15.10        Based on the preliminary geological/geotechnical assessment performed to-date, it is expected that rockhead will extend into the tunnel horizon as it passes beneath the Landfill [Ref. 1].  Although various methods will be employed to construct the tunnels throughout their length, including:  drill-and-blast, mining (also referred to as “boring”) and cut-and-cover; it is anticipated that an approximately 120m length passing beneath the Landfill will be bored in rock.  Specifically in this regard, it is anticipated that a closed-face Tunnel Boring Machine (TBM) of the Earth Pressure Balance Machine (EPBM) or slurry-type will be used [Ref 1].

15.11        The design life of the completed railway system is, consistent with MTRC standard practice, 120-years.

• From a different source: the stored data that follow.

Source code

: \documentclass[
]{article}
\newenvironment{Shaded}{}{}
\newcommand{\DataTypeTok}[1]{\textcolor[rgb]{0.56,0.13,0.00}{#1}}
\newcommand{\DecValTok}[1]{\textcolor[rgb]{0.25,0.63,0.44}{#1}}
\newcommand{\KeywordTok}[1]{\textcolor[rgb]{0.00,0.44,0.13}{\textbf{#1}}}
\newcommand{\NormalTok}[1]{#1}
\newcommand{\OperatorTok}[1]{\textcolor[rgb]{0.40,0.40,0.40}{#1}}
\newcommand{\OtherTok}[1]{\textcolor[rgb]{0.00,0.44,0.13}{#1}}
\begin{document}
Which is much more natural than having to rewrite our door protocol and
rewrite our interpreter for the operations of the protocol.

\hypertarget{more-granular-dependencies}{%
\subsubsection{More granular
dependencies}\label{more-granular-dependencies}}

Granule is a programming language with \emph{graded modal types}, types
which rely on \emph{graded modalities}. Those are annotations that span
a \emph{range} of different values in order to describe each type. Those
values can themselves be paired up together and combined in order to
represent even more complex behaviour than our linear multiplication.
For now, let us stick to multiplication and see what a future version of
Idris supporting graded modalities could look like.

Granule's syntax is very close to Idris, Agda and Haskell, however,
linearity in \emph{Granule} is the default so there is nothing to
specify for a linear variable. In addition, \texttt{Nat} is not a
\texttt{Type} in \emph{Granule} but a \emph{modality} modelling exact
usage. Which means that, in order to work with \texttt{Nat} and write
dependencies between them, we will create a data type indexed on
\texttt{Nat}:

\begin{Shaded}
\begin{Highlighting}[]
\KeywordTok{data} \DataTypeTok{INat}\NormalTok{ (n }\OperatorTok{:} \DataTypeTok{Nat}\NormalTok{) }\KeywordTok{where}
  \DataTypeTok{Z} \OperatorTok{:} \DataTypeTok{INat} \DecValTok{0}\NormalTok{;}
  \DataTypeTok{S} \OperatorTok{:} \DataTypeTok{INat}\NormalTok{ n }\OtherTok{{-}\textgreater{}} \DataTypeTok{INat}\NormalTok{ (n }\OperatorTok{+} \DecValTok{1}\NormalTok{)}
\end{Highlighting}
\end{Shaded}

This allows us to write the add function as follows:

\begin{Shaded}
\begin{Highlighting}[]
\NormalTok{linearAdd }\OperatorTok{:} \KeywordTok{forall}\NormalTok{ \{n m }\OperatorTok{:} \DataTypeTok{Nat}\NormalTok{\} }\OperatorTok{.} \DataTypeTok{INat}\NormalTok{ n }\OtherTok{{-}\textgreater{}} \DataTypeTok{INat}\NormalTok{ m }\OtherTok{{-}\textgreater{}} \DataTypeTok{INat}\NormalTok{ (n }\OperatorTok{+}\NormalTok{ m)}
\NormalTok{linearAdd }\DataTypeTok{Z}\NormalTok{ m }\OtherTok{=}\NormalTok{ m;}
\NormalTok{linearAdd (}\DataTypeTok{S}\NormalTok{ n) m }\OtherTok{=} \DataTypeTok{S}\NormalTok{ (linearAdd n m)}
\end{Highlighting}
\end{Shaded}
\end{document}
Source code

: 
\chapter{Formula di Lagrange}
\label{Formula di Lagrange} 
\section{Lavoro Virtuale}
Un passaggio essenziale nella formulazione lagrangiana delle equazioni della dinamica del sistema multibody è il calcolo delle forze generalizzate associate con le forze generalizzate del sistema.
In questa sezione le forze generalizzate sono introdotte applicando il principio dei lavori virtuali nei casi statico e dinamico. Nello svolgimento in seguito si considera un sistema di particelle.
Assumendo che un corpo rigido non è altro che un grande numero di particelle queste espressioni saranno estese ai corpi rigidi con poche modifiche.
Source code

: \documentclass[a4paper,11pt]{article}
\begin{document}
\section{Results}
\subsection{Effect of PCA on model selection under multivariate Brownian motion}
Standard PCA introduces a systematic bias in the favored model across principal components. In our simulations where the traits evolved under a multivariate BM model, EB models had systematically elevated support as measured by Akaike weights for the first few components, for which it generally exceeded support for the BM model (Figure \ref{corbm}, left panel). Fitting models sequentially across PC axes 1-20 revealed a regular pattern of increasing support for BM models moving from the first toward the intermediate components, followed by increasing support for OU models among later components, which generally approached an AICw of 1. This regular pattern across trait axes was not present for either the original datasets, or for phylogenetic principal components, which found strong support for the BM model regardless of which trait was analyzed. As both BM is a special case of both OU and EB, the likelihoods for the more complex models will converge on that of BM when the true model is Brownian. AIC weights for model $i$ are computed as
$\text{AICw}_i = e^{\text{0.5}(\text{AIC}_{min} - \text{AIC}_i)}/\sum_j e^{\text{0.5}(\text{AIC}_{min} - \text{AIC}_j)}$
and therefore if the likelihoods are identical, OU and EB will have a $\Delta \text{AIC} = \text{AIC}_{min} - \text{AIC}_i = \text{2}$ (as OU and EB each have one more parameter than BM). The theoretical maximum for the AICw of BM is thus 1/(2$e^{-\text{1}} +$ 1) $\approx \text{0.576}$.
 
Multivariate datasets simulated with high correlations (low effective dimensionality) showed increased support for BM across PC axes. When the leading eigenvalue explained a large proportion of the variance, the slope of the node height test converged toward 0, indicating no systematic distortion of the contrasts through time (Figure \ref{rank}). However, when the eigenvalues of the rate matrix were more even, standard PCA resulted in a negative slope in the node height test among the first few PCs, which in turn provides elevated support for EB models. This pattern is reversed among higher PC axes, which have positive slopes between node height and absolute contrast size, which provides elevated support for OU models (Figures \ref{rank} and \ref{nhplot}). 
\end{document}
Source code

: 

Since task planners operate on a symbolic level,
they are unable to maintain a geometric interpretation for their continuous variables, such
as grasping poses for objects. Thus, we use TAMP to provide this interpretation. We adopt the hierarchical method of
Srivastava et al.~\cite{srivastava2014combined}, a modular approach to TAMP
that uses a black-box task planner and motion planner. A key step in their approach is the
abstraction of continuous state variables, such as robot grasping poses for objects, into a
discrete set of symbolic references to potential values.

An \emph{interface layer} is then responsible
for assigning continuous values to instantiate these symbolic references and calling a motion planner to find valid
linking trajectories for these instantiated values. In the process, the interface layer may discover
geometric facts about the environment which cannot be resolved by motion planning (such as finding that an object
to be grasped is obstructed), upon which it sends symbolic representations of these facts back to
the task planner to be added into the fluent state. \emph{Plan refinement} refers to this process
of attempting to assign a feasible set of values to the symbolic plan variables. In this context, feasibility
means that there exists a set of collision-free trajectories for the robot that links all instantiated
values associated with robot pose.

15.12        The typical tunnel configuration is shown in Figure No. NOL/ERL/300/C/XRL/ENS/M61/112.

Identification of Impacts

15.13        Consideration is herein given to the potential impacts that the tunnels may have on the restored NTML; and conversely the potential impact that the NTML may have on the tunnels.  A detailed review of the various components of the NTML restoration works has been performed, with a particular emphasis on the construction and operation of the proposed tunnels and the integrity of the restored NTML system components.  Of the various components included in the restoration works (refer to Section 15.7 herein); waste slope stability, ground surface gradient, capping system integrity, leachate and landfill gas management system integrity, and infrastructure (surface drains and road) integrity have been identified as potentially being impacted by the tunnels.  In addition, groundwater laden with waste constituents as it passes through the Landfill and off-site migration of landfill gas have been identified as the potential impacts of the restored NTML on the proposed tunnels.  The potential hazard of landfill gas migration from the restored NTML to the tunnels during the construction and operation phases are discussed in Section 14.  A brief description of the identified impacts follows:

·             Vibrations generated by construction of the tunnels using TBM, and on-going operation of the tunnels will have a potential impact on the stability of the Landfill slopes;

 

·             Formation of the tunnels may impact the settlement of the Landfill surface and consequentially impact the ground surface gradients, the integrity of the capping system components, the leachate and landfill gas management systems, and the infrastructure (surface water drainage network and the road);

 

·             Formation of the tunnels may impact the local hydrogeologic regime, including the groundwater and/or leachate levels and the groundwater flow; and

 

·             Exfiltration of leachate from the Landfill into the groundwater will potentially impact the quantity of drainage into the tunnels and/or the integrity of the materials used to construct the tunnels.

 

15.14        A detailed evaluation of these impacts, including the assessment methodology and criteria, is presented in the following sections.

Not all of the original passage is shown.